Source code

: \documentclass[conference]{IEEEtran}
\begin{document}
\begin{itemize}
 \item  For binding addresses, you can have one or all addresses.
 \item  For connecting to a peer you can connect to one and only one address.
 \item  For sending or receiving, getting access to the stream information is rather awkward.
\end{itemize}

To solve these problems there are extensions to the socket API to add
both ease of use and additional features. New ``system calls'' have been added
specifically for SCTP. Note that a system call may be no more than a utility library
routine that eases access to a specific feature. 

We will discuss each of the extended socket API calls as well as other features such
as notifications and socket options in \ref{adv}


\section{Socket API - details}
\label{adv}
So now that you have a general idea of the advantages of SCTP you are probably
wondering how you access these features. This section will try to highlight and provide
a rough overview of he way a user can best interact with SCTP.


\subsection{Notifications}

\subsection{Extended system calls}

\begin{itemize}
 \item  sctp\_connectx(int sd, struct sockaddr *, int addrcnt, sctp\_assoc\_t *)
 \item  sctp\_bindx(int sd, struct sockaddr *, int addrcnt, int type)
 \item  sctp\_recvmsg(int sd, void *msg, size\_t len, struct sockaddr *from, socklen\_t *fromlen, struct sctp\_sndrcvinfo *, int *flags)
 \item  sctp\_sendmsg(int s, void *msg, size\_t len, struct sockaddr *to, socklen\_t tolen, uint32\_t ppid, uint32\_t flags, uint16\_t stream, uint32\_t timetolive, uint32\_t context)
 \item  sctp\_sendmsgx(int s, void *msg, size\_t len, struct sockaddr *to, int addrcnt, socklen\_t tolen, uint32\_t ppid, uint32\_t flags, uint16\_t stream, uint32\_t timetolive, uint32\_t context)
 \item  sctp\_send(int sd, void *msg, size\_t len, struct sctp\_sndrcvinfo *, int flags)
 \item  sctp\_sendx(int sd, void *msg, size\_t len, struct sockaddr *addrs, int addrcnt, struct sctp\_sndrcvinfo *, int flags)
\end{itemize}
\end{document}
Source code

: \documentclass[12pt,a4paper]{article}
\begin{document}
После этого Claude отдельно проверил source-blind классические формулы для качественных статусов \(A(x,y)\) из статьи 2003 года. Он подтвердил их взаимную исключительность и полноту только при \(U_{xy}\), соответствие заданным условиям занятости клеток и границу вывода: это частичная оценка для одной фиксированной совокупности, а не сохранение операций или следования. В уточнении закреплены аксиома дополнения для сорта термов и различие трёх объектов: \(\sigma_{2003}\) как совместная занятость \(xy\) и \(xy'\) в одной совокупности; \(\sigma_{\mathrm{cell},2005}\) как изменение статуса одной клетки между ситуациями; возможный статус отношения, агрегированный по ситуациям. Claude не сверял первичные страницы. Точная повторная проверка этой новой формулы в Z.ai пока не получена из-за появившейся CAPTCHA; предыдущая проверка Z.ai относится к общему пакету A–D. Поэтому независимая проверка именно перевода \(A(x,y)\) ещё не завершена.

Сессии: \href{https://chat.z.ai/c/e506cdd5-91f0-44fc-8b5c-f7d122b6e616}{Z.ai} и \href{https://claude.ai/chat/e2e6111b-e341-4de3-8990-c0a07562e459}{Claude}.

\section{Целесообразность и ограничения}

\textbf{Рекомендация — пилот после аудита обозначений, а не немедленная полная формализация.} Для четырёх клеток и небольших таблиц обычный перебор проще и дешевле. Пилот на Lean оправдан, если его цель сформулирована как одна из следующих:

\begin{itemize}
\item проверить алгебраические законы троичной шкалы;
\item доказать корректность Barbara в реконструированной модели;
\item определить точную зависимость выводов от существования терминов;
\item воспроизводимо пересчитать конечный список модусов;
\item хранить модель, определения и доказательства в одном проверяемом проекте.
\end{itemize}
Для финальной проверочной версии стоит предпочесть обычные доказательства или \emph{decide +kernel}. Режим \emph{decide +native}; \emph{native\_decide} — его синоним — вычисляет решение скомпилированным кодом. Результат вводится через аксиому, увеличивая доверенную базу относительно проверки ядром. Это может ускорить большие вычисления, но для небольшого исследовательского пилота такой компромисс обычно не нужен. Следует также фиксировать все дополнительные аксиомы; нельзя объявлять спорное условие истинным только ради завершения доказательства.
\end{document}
◆ ◆ ◆ ◆ ◆
Write out the entire listing above once more. Keep it exact.

SOLUTION TO THIS EXERCISE -
Source code

: \documentclass[conference]{IEEEtran}
\begin{document}
\begin{itemize}
 \item  For binding addresses, you can have one or all addresses.
 \item  For connecting to a peer you can connect to one and only one address.
 \item  For sending or receiving, getting access to the stream information is rather awkward.
\end{itemize}

To solve these problems there are extensions to the socket API to add
both ease of use and additional features. New ``system calls'' have been added
specifically for SCTP. Note that a system call may be no more than a utility library
routine that eases access to a specific feature. 

We will discuss each of the extended socket API calls as well as other features such
as notifications and socket options in \ref{adv}


\section{Socket API - details}
\label{adv}
So now that you have a general idea of the advantages of SCTP you are probably
wondering how you access these features. This section will try to highlight and provide
a rough overview of he way a user can best interact with SCTP.


\subsection{Notifications}

\subsection{Extended system calls}

\begin{itemize}
 \item  sctp\_connectx(int sd, struct sockaddr *, int addrcnt, sctp\_assoc\_t *)
 \item  sctp\_bindx(int sd, struct sockaddr *, int addrcnt, int type)
 \item  sctp\_recvmsg(int sd, void *msg, size\_t len, struct sockaddr *from, socklen\_t *fromlen, struct sctp\_sndrcvinfo *, int *flags)
 \item  sctp\_sendmsg(int s, void *msg, size\_t len, struct sockaddr *to, socklen\_t tolen, uint32\_t ppid, uint32\_t flags, uint16\_t stream, uint32\_t timetolive, uint32\_t context)
 \item  sctp\_sendmsgx(int s, void *msg, size\_t len, struct sockaddr *to, int addrcnt, socklen\_t tolen, uint32\_t ppid, uint32\_t flags, uint16\_t stream, uint32\_t timetolive, uint32\_t context)
 \item  sctp\_send(int sd, void *msg, size\_t len, struct sctp\_sndrcvinfo *, int flags)
 \item  sctp\_sendx(int sd, void *msg, size\_t len, struct sockaddr *addrs, int addrcnt, struct sctp\_sndrcvinfo *, int flags)
\end{itemize}
\end{document}
Source code

: \documentclass[12pt,a4paper]{article}
\begin{document}
После этого Claude отдельно проверил source-blind классические формулы для качественных статусов \(A(x,y)\) из статьи 2003 года. Он подтвердил их взаимную исключительность и полноту только при \(U_{xy}\), соответствие заданным условиям занятости клеток и границу вывода: это частичная оценка для одной фиксированной совокупности, а не сохранение операций или следования. В уточнении закреплены аксиома дополнения для сорта термов и различие трёх объектов: \(\sigma_{2003}\) как совместная занятость \(xy\) и \(xy'\) в одной совокупности; \(\sigma_{\mathrm{cell},2005}\) как изменение статуса одной клетки между ситуациями; возможный статус отношения, агрегированный по ситуациям. Claude не сверял первичные страницы. Точная повторная проверка этой новой формулы в Z.ai пока не получена из-за появившейся CAPTCHA; предыдущая проверка Z.ai относится к общему пакету A–D. Поэтому независимая проверка именно перевода \(A(x,y)\) ещё не завершена.

Сессии: \href{https://chat.z.ai/c/e506cdd5-91f0-44fc-8b5c-f7d122b6e616}{Z.ai} и \href{https://claude.ai/chat/e2e6111b-e341-4de3-8990-c0a07562e459}{Claude}.

\section{Целесообразность и ограничения}

\textbf{Рекомендация — пилот после аудита обозначений, а не немедленная полная формализация.} Для четырёх клеток и небольших таблиц обычный перебор проще и дешевле. Пилот на Lean оправдан, если его цель сформулирована как одна из следующих:

\begin{itemize}
\item проверить алгебраические законы троичной шкалы;
\item доказать корректность Barbara в реконструированной модели;
\item определить точную зависимость выводов от существования терминов;
\item воспроизводимо пересчитать конечный список модусов;
\item хранить модель, определения и доказательства в одном проверяемом проекте.
\end{itemize}
Для финальной проверочной версии стоит предпочесть обычные доказательства или \emph{decide +kernel}. Режим \emph{decide +native}; \emph{native\_decide} — его синоним — вычисляет решение скомпилированным кодом. Результат вводится через аксиому, увеличивая доверенную базу относительно проверки ядром. Это может ускорить большие вычисления, но для небольшого исследовательского пилота такой компромисс обычно не нужен. Следует также фиксировать все дополнительные аксиомы; нельзя объявлять спорное условие истинным только ради завершения доказательства.
\end{document}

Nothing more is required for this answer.